### Task brief
Set down each line of the listing below exactly as it is written.
☆ ☆ ☆ ☆
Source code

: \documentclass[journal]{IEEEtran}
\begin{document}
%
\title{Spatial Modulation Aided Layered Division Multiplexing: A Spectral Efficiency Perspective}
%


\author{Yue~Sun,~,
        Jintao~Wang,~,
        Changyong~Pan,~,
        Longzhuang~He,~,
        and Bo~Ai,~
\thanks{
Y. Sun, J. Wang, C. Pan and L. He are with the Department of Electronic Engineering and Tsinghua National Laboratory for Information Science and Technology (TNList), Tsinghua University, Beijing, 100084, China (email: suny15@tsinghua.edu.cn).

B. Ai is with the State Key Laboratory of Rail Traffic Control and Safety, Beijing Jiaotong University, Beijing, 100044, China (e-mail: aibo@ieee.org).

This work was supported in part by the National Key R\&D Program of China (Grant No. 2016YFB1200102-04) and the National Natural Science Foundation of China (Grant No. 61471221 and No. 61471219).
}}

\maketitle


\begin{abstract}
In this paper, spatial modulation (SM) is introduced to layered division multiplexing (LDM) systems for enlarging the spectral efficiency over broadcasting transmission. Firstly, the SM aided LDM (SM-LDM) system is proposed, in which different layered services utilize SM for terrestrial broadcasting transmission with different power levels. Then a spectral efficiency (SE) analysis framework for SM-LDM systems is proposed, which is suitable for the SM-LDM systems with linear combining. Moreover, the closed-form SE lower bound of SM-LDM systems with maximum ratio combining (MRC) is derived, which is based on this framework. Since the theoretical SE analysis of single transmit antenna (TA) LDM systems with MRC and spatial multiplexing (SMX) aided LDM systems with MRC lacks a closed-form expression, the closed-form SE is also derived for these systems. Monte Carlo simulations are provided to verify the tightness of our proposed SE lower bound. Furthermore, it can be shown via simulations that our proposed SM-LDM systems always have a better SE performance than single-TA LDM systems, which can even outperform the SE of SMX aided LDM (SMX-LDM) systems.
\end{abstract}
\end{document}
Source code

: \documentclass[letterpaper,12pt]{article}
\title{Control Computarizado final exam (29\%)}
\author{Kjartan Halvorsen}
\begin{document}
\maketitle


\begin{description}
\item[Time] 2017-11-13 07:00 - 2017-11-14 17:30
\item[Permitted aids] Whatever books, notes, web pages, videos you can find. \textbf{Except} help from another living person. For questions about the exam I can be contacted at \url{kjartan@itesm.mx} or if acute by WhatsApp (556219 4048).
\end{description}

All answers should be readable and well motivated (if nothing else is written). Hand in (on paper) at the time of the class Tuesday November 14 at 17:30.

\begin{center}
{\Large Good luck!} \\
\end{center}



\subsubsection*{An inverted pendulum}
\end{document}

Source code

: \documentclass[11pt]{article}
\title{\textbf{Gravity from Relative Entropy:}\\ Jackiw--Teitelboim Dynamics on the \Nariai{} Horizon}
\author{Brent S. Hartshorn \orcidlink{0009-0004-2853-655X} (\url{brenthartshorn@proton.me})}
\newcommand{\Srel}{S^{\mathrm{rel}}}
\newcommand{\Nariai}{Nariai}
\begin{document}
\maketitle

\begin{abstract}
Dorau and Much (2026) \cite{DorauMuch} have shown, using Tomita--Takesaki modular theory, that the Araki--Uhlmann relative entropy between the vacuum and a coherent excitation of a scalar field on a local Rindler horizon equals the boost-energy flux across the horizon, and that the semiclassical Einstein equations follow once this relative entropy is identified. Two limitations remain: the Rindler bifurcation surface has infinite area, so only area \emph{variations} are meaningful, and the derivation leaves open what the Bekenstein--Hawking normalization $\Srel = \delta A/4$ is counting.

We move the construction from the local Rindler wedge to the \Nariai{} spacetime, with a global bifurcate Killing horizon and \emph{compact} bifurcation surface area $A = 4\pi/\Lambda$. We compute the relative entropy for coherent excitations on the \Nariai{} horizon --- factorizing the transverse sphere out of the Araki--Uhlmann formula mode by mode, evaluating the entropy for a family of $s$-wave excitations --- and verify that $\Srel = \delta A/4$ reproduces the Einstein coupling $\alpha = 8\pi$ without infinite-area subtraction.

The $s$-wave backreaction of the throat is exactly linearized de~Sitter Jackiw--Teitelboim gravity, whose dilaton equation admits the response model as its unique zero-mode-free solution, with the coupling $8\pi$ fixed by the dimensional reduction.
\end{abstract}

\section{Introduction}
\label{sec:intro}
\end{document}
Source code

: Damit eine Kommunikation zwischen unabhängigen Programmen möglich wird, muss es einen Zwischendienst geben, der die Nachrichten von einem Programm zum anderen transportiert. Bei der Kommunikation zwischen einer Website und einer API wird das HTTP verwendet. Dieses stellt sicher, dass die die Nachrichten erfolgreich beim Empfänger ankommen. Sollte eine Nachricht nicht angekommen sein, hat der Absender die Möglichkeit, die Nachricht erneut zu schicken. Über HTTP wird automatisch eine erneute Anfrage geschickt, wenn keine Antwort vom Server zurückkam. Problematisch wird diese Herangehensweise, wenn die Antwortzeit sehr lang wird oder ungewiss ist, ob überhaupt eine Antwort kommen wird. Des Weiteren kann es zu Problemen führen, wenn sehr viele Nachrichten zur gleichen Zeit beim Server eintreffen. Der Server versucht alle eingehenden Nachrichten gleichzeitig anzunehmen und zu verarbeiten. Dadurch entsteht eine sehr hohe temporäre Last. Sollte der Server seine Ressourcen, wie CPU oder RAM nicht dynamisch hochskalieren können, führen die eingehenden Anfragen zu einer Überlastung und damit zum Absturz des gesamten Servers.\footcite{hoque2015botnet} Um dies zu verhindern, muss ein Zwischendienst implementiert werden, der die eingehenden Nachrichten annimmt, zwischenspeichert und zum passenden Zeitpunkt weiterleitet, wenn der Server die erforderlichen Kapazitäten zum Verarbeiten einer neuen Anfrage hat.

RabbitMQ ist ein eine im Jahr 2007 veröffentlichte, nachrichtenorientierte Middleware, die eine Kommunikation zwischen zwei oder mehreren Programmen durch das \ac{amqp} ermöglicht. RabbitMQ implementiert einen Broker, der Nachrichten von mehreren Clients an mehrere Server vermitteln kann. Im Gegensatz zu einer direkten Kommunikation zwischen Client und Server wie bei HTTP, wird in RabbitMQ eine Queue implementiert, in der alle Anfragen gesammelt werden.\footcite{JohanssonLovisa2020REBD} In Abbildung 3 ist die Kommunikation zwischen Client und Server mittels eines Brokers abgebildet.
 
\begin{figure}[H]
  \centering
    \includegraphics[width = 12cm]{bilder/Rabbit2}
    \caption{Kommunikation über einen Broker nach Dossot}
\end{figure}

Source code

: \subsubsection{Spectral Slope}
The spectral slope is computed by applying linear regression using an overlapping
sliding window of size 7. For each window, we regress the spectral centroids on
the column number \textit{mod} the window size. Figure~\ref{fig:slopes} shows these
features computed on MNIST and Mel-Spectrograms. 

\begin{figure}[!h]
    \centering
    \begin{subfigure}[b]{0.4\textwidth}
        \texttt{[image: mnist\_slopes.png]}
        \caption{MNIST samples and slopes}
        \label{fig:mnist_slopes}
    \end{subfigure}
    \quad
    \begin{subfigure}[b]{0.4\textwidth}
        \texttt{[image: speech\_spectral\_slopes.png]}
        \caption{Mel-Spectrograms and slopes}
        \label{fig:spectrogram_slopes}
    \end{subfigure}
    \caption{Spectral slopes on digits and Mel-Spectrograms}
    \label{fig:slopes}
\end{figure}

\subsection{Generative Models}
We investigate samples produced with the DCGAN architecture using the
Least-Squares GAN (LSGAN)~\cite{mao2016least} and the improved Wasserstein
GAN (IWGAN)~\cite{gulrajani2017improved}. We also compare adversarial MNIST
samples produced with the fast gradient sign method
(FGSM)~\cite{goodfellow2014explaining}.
☆ ☆ ☆ ☆
### Task solution
Source code

: \documentclass[journal]{IEEEtran}
\begin{document}
%
\title{Spatial Modulation Aided Layered Division Multiplexing: A Spectral Efficiency Perspective}
%


\author{Yue~Sun,~,
        Jintao~Wang,~,
        Changyong~Pan,~,
        Longzhuang~He,~,
        and Bo~Ai,~
\thanks{
Y. Sun, J. Wang, C. Pan and L. He are with the Department of Electronic Engineering and Tsinghua National Laboratory for Information Science and Technology (TNList), Tsinghua University, Beijing, 100084, China (email: suny15@tsinghua.edu.cn).

B. Ai is with the State Key Laboratory of Rail Traffic Control and Safety, Beijing Jiaotong University, Beijing, 100044, China (e-mail: aibo@ieee.org).

This work was supported in part by the National Key R\&D Program of China (Grant No. 2016YFB1200102-04) and the National Natural Science Foundation of China (Grant No. 61471221 and No. 61471219).
}}

\maketitle


\begin{abstract}
In this paper, spatial modulation (SM) is introduced to layered division multiplexing (LDM) systems for enlarging the spectral efficiency over broadcasting transmission. Firstly, the SM aided LDM (SM-LDM) system is proposed, in which different layered services utilize SM for terrestrial broadcasting transmission with different power levels. Then a spectral efficiency (SE) analysis framework for SM-LDM systems is proposed, which is suitable for the SM-LDM systems with linear combining. Moreover, the closed-form SE lower bound of SM-LDM systems with maximum ratio combining (MRC) is derived, which is based on this framework. Since the theoretical SE analysis of single transmit antenna (TA) LDM systems with MRC and spatial multiplexing (SMX) aided LDM systems with MRC lacks a closed-form expression, the closed-form SE is also derived for these systems. Monte Carlo simulations are provided to verify the tightness of our proposed SE lower bound. Furthermore, it can be shown via simulations that our proposed SM-LDM systems always have a better SE performance than single-TA LDM systems, which can even outperform the SE of SMX aided LDM (SMX-LDM) systems.
\end{abstract}
\end{document}
Source code

: \documentclass[letterpaper,12pt]{article}
\title{Control Computarizado final exam (29\%)}
\author{Kjartan Halvorsen}
\begin{document}
\maketitle


\begin{description}
\item[Time] 2017-11-13 07:00 - 2017-11-14 17:30
\item[Permitted aids] Whatever books, notes, web pages, videos you can find. \textbf{Except} help from another living person. For questions about the exam I can be contacted at \url{kjartan@itesm.mx} or if acute by WhatsApp (556219 4048).
\end{description}

All answers should be readable and well motivated (if nothing else is written). Hand in (on paper) at the time of the class Tuesday November 14 at 17:30.

\begin{center}
{\Large Good luck!} \\
\end{center}



\subsubsection*{An inverted pendulum}
\end{document}

Source code

: \documentclass[11pt]{article}
\title{\textbf{Gravity from Relative Entropy:}\\ Jackiw--Teitelboim Dynamics on the \Nariai{} Horizon}
\author{Brent S. Hartshorn \orcidlink{0009-0004-2853-655X} (\url{brenthartshorn@proton.me})}
\newcommand{\Srel}{S^{\mathrm{rel}}}
\newcommand{\Nariai}{Nariai}
\begin{document}
\maketitle

\begin{abstract}
Dorau and Much (2026) \cite{DorauMuch} have shown, using Tomita--Takesaki modular theory, that the Araki--Uhlmann relative entropy between the vacuum and a coherent excitation of a scalar field on a local Rindler horizon equals the boost-energy flux across the horizon, and that the semiclassical Einstein equations follow once this relative entropy is identified. Two limitations remain: the Rindler bifurcation surface has infinite area, so only area \emph{variations} are meaningful, and the derivation leaves open what the Bekenstein--Hawking normalization $\Srel = \delta A/4$ is counting.

We move the construction from the local Rindler wedge to the \Nariai{} spacetime, with a global bifurcate Killing horizon and \emph{compact} bifurcation surface area $A = 4\pi/\Lambda$. We compute the relative entropy for coherent excitations on the \Nariai{} horizon --- factorizing the transverse sphere out of the Araki--Uhlmann formula mode by mode, evaluating the entropy for a family of $s$-wave excitations --- and verify that $\Srel = \delta A/4$ reproduces the Einstein coupling $\alpha = 8\pi$ without infinite-area subtraction.

The $s$-wave backreaction of the throat is exactly linearized de~Sitter Jackiw--Teitelboim gravity, whose dilaton equation admits the response model as its unique zero-mode-free solution, with the coupling $8\pi$ fixed by the dimensional reduction.
\end{abstract}

\section{Introduction}
\label{sec:intro}
\end{document}
Source code

: Damit eine Kommunikation zwischen unabhängigen Programmen möglich wird, muss es einen Zwischendienst geben, der die Nachrichten von einem Programm zum anderen transportiert. Bei der Kommunikation zwischen einer Website und einer API wird das HTTP verwendet. Dieses stellt sicher, dass die die Nachrichten erfolgreich beim Empfänger ankommen. Sollte eine Nachricht nicht angekommen sein, hat der Absender die Möglichkeit, die Nachricht erneut zu schicken. Über HTTP wird automatisch eine erneute Anfrage geschickt, wenn keine Antwort vom Server zurückkam. Problematisch wird diese Herangehensweise, wenn die Antwortzeit sehr lang wird oder ungewiss ist, ob überhaupt eine Antwort kommen wird. Des Weiteren kann es zu Problemen führen, wenn sehr viele Nachrichten zur gleichen Zeit beim Server eintreffen. Der Server versucht alle eingehenden Nachrichten gleichzeitig anzunehmen und zu verarbeiten. Dadurch entsteht eine sehr hohe temporäre Last. Sollte der Server seine Ressourcen, wie CPU oder RAM nicht dynamisch hochskalieren können, führen die eingehenden Anfragen zu einer Überlastung und damit zum Absturz des gesamten Servers.\footcite{hoque2015botnet} Um dies zu verhindern, muss ein Zwischendienst implementiert werden, der die eingehenden Nachrichten annimmt, zwischenspeichert und zum passenden Zeitpunkt weiterleitet, wenn der Server die erforderlichen Kapazitäten zum Verarbeiten einer neuen Anfrage hat.

RabbitMQ ist ein eine im Jahr 2007 veröffentlichte, nachrichtenorientierte Middleware, die eine Kommunikation zwischen zwei oder mehreren Programmen durch das \ac{amqp} ermöglicht. RabbitMQ implementiert einen Broker, der Nachrichten von mehreren Clients an mehrere Server vermitteln kann. Im Gegensatz zu einer direkten Kommunikation zwischen Client und Server wie bei HTTP, wird in RabbitMQ eine Queue implementiert, in der alle Anfragen gesammelt werden.\footcite{JohanssonLovisa2020REBD} In Abbildung 3 ist die Kommunikation zwischen Client und Server mittels eines Brokers abgebildet.
 
\begin{figure}[H]
  \centering
    \includegraphics[width = 12cm]{bilder/Rabbit2}
    \caption{Kommunikation über einen Broker nach Dossot}
\end{figure}

Source code

: \subsubsection{Spectral Slope}
The spectral slope is computed by applying linear regression using an overlapping
sliding window of size 7. For each window, we regress the spectral centroids on
the column number \textit{mod} the window size. Figure~\ref{fig:slopes} shows these
features computed on MNIST and Mel-Spectrograms. 

\begin{figure}[!h]
    \centering
    \begin{subfigure}[b]{0.4\textwidth}
        \texttt{[image: mnist\_slopes.png]}
        \caption{MNIST samples and slopes}
        \label{fig:mnist_slopes}
    \end{subfigure}
    \quad
    \begin{subfigure}[b]{0.4\textwidth}
        \texttt{[image: speech\_spectral\_slopes.png]}
        \caption{Mel-Spectrograms and slopes}
        \label{fig:spectrogram_slopes}
    \end{subfigure}
    \caption{Spectral slopes on digits and Mel-Spectrograms}
    \label{fig:slopes}
\end{figure}

\subsection{Generative Models}
We investigate samples produced with the DCGAN architecture using the
Least-Squares GAN (LSGAN)~\cite{mao2016least} and the improved Wasserstein
GAN (IWGAN)~\cite{gulrajani2017improved}. We also compare adversarial MNIST
samples produced with the fast gradient sign method
(FGSM)~\cite{goodfellow2014explaining}.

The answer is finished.